Our rights are being taken away, not in little nibbles and chunks, but in a wholesale rout.
This has happened over time, and no-one has really noticed. Time for a campaign, methinks.
It’s all to do with software end-user licence agreements (EULAs). Twenty years ago, things were simple. You bought the packaged software, you installed it and all was well. If it was an expensive package, there might be a rolling maintenance programme attached to it, but generally speaking, it was “yours”. Well, only up to the point that it actually belonged to the software vendor and you had purchased a licence to use it. Nevertheless, in practice the software was “yours to keep and use”. It was perfectly legal to sell this software to someone else, transferring all rights over to them. The data that you created in the meantime was still yours, and it was still on your computer. This was a comfortable, simple view of the world.
Then along came rolling software licensing. Don’t pay for it all upfront, let’s have a three- or four-year contract. During this time, you had the right to use the software, and the data was still yours. It seemed like a nice idea, and a good way of spreading the cost. No great harm could come, but you had to keep paying to keep the right to use alive.
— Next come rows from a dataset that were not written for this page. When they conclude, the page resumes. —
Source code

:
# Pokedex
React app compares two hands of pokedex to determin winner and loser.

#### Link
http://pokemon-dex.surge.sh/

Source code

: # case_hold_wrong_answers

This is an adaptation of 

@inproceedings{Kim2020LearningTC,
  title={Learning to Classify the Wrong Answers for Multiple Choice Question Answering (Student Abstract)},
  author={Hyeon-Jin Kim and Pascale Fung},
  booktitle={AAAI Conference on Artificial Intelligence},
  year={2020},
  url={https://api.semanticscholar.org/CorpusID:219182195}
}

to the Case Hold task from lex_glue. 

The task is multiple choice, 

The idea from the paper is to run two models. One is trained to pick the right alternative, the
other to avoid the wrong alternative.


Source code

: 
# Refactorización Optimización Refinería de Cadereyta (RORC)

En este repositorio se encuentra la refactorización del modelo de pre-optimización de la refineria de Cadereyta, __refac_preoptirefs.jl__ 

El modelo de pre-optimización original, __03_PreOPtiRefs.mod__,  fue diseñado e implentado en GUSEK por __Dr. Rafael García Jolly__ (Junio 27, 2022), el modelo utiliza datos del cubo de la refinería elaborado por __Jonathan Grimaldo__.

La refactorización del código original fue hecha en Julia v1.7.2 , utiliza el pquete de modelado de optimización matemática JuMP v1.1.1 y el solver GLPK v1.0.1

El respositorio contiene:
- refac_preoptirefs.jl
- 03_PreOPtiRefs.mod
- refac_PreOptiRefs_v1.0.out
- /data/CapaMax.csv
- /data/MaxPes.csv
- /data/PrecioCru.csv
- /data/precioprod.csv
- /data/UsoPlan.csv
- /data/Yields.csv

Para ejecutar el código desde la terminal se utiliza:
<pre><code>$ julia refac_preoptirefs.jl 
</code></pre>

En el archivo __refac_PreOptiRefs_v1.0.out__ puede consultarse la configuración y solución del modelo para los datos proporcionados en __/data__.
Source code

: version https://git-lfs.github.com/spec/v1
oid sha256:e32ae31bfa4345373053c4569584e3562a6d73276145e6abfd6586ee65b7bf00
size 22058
Then along came the internet and a whole host of new ways of licensing software. Sometimes it’s free – you pay nothing, but get little support or dispute resolution in return. Your data might well still be on your hard disk, or it might have migrated to a “cloud” service.
Read it and weep
Now the problems have really started. Let’s say you set up an email account with a cloud provider, and pay them a small amount of money per month. The provider’s liability? Well, it can be pitifully small – even to the extent that it has no liability at all, and certainly nothing that resembles the cost to you for business continuity. Many of us read about and wept at the chap who lost a full suite of Google services.
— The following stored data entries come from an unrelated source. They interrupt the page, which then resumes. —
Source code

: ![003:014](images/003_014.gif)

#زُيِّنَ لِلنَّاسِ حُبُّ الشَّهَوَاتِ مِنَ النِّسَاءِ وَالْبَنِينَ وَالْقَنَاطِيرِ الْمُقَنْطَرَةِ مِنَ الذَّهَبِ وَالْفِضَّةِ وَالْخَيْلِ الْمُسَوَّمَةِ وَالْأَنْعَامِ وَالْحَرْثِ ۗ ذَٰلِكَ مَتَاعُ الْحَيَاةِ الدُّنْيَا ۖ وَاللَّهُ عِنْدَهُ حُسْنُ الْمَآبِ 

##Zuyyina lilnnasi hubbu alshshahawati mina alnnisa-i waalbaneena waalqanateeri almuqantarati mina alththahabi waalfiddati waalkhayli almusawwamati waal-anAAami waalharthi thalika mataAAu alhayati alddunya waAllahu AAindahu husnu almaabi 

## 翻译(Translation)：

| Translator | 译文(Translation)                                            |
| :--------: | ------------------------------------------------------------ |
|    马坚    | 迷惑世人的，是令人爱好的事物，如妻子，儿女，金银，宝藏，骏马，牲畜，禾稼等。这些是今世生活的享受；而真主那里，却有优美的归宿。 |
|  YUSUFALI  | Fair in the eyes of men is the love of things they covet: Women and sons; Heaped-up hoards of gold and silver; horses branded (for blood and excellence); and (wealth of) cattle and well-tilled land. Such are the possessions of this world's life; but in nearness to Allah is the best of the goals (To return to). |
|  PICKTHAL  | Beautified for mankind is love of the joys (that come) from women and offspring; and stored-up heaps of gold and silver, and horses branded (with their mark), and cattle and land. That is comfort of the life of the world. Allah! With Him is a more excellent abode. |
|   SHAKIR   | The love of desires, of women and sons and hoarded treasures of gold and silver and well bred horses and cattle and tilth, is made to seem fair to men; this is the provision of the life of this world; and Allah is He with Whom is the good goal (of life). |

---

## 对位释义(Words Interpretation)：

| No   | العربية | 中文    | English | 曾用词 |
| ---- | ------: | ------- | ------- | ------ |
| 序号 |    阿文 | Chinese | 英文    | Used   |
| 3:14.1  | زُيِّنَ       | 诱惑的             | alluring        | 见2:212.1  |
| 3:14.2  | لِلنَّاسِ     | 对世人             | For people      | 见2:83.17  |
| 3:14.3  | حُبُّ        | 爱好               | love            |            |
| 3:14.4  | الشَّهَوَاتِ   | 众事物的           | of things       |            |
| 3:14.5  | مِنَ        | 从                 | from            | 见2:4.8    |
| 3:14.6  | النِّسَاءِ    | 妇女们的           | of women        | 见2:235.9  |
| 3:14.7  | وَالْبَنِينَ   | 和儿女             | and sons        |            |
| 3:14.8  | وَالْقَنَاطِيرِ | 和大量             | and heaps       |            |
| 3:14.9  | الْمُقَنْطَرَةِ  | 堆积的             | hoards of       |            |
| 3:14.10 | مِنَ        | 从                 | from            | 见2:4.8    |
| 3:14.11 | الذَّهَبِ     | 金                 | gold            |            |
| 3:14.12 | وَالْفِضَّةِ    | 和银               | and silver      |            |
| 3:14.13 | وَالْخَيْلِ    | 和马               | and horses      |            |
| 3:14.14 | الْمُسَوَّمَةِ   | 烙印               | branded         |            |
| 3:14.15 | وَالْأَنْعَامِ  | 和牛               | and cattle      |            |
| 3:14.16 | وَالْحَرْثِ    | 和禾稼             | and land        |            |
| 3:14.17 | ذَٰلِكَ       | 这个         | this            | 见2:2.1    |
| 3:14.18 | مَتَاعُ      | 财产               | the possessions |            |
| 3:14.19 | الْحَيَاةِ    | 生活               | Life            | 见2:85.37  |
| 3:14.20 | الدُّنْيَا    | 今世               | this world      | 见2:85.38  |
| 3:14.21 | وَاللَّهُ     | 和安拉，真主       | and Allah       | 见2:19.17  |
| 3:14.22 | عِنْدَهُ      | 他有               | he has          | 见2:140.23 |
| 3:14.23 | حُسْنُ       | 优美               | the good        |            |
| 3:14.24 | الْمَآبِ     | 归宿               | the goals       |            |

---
For some reason, Google decided to shut down his account. He wasn’t given any notice; it all just vanished. All his data, all the contextual information that glued it together, all gone. What sort of redress did he have?
Starting to get a shiver down your spine? Let’s take this one step further. Sony has a cloud-based service that runs alongside its PlayStation 3 games console. As you might have heard, Sony lately managed to screw up the security on this service to quite an impressive extent, allowing huge quantities of personal and credit card information to leak. So what has Sony done now? Well, the forthcoming update to its service has a change to the Ts & Cs. You now have to agree that you won’t undertake any sort of class action suit against Sony to continue using the service. If you don’t agree, you have to send a written letter to Sony headquarters in California explaining your decision, and lose access to the PlayStation Network in the meantime. Whether Sony will eventually let you back on isn’t clear – even Sony’s press office couldn’t tell us.
Treading on thin ice
Is it reasonable to have contractual terms changed on a whim like this? Is it acceptable that a cloud service can hold our data and just cut off access to it for whatever reason? If access is stripped due to a court order or a police investigation, that’s one thing. Any other reason is treading on very thin ice, I’d contend.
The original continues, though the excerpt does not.